GNU Info

Info Node: (emacs)Coding Systems

(emacs)Coding Systems


Next: Recognize Coding Prev: Multibyte Conversion Up: International
Enter node , (file) or (file)node

Coding Systems
==============

   Users of various languages have established many more-or-less
standard coding systems for representing them.  Emacs does not use
these coding systems internally; instead, it converts from various
coding systems to its own system when reading data, and converts the
internal coding system to other coding systems when writing data.
Conversion is possible in reading or writing files, in sending or
receiving from the terminal, and in exchanging data with subprocesses.
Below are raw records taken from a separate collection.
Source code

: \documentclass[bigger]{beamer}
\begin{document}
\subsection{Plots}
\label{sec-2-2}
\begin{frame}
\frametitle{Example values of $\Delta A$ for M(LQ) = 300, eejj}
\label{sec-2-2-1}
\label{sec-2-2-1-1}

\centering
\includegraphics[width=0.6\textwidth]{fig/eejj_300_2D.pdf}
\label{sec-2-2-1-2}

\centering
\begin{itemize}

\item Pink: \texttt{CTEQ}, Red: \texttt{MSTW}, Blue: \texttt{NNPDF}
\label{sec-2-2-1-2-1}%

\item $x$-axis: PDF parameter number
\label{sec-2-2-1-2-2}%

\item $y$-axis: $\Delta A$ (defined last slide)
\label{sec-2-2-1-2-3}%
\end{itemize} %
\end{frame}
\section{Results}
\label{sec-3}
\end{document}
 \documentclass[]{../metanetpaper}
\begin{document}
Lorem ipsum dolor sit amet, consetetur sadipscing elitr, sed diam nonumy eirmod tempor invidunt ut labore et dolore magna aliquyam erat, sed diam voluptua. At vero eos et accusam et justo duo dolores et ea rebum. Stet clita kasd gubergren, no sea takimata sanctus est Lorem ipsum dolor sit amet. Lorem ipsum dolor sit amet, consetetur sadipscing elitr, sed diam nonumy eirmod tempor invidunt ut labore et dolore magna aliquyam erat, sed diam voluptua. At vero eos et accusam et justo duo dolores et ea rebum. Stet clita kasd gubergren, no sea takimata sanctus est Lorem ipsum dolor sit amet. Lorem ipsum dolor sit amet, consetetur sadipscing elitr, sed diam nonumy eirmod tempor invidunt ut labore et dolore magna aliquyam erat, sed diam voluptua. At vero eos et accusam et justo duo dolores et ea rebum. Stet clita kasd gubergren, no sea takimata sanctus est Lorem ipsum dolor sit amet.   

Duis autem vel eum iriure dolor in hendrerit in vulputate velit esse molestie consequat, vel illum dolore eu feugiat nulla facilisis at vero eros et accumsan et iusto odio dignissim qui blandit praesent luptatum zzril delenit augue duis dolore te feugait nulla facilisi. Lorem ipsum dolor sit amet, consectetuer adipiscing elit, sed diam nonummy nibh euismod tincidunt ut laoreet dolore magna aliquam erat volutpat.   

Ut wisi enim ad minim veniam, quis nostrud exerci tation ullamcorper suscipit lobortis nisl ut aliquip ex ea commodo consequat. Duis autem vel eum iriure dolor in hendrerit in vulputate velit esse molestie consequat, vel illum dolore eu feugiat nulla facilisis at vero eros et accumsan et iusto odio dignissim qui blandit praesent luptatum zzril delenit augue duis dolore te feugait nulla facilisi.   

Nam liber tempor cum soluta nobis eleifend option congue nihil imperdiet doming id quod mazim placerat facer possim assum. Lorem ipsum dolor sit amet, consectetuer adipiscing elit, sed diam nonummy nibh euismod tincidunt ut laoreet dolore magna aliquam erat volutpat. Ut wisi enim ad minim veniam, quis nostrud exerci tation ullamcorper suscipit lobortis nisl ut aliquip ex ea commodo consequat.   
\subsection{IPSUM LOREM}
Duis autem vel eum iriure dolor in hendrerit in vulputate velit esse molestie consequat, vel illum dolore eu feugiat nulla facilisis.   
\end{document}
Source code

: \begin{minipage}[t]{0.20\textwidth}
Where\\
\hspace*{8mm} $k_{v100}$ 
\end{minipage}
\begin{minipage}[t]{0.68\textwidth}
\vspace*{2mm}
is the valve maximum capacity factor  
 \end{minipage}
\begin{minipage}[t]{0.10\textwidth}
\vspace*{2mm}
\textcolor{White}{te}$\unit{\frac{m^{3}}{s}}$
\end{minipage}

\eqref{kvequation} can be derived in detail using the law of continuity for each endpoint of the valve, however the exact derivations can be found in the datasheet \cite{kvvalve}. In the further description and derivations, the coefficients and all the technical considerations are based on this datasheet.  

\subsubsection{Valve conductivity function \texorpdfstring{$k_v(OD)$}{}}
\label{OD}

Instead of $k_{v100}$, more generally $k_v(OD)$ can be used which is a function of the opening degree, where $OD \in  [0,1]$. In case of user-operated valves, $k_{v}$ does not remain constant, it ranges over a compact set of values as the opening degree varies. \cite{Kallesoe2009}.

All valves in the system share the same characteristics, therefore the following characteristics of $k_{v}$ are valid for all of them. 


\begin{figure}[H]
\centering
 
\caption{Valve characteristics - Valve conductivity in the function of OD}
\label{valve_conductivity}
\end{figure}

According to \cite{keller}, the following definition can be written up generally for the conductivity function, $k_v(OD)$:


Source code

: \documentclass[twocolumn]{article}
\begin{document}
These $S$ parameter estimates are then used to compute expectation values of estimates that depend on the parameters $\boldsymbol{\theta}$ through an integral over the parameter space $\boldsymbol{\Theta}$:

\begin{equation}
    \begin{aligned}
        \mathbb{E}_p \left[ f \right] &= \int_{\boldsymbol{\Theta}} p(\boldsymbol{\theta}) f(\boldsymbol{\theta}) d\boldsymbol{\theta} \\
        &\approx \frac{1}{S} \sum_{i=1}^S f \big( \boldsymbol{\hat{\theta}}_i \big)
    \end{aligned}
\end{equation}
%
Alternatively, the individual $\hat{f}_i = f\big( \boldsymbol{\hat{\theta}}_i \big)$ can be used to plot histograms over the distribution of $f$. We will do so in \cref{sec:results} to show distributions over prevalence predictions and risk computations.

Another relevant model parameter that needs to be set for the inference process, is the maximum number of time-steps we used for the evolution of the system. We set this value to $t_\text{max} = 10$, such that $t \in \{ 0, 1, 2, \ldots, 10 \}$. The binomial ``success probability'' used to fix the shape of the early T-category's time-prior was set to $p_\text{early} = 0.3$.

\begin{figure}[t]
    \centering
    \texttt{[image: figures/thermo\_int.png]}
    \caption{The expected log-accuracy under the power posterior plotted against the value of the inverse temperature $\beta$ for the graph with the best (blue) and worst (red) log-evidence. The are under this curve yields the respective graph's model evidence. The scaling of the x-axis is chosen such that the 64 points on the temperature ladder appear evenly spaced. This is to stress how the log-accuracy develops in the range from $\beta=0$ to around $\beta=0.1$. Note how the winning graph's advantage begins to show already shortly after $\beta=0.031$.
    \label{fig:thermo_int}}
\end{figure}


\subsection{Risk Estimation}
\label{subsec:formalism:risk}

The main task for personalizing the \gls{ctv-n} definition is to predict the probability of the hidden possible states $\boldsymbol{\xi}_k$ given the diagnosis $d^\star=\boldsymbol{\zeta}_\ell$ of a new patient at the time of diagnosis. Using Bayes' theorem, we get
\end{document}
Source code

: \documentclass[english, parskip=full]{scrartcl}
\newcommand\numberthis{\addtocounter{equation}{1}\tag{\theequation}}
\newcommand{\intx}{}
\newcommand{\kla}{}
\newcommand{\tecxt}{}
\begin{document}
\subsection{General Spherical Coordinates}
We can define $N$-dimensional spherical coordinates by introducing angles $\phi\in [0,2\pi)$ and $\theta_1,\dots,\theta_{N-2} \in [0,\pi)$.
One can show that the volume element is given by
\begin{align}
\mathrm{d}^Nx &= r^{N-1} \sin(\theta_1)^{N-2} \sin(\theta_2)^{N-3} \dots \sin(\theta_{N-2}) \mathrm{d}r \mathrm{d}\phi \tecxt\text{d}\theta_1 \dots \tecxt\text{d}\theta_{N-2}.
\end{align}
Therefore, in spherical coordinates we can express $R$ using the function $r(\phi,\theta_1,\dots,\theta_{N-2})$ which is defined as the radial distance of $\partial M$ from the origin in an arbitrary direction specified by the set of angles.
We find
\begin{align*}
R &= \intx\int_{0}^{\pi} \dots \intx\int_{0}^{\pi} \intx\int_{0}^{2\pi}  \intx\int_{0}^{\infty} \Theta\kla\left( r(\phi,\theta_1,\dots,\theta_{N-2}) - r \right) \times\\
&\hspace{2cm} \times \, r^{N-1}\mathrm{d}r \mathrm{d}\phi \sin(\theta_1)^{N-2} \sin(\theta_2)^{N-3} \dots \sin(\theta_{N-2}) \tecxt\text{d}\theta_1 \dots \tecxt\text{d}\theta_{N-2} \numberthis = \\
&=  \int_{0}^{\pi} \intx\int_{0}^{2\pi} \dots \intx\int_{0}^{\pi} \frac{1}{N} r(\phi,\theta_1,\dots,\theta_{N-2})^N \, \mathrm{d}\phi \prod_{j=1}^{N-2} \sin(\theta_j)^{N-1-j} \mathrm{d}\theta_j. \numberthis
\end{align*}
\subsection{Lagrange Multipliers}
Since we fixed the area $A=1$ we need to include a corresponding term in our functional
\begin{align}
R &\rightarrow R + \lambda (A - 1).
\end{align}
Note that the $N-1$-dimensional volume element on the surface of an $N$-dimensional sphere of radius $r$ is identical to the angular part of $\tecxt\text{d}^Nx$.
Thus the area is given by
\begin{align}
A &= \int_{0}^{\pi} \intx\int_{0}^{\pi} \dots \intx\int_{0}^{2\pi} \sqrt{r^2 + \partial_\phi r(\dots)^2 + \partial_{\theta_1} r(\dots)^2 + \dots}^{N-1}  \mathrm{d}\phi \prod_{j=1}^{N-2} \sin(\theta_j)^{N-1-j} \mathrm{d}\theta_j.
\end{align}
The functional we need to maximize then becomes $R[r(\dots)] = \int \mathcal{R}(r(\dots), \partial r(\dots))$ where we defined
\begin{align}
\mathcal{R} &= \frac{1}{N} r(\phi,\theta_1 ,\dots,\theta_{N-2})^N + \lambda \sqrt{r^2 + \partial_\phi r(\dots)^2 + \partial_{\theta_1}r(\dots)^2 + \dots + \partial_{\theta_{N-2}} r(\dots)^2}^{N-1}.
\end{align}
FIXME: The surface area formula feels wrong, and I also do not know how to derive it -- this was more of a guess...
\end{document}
   Emacs assigns a name to each coding system.  Most coding systems are
used for one language, and the name of the coding system starts with the
language name.  Some coding systems are used for several languages;
their names usually start with `iso'.  There are also special coding
systems `no-conversion', `raw-text' and `emacs-mule' which do not
convert printing characters at all.

   A special class of coding systems, collectively known as
"codepages", is designed to support text encoded by MS-Windows and
MS-DOS software.  To use any of these systems, you need to create it
with `M-x codepage-setup'.  Note: MS-DOS and MULE.  After creating
the coding system for the codepage, you can use it as any other coding
system.  For example, to visit a file encoded in codepage 850, type
`C-x <RET> c cp850 <RET> C-x C-f FILENAME <RET>'.

   In addition to converting various representations of non-ASCII
characters, a coding system can perform end-of-line conversion.  Emacs
handles three different conventions for how to separate lines in a file:
newline, carriage-return linefeed, and just carriage-return.

`C-h C CODING <RET>'
     Describe coding system CODING.

`C-h C <RET>'
     Describe the coding systems currently in use.

`M-x list-coding-systems'
     Display a list of all the supported coding systems.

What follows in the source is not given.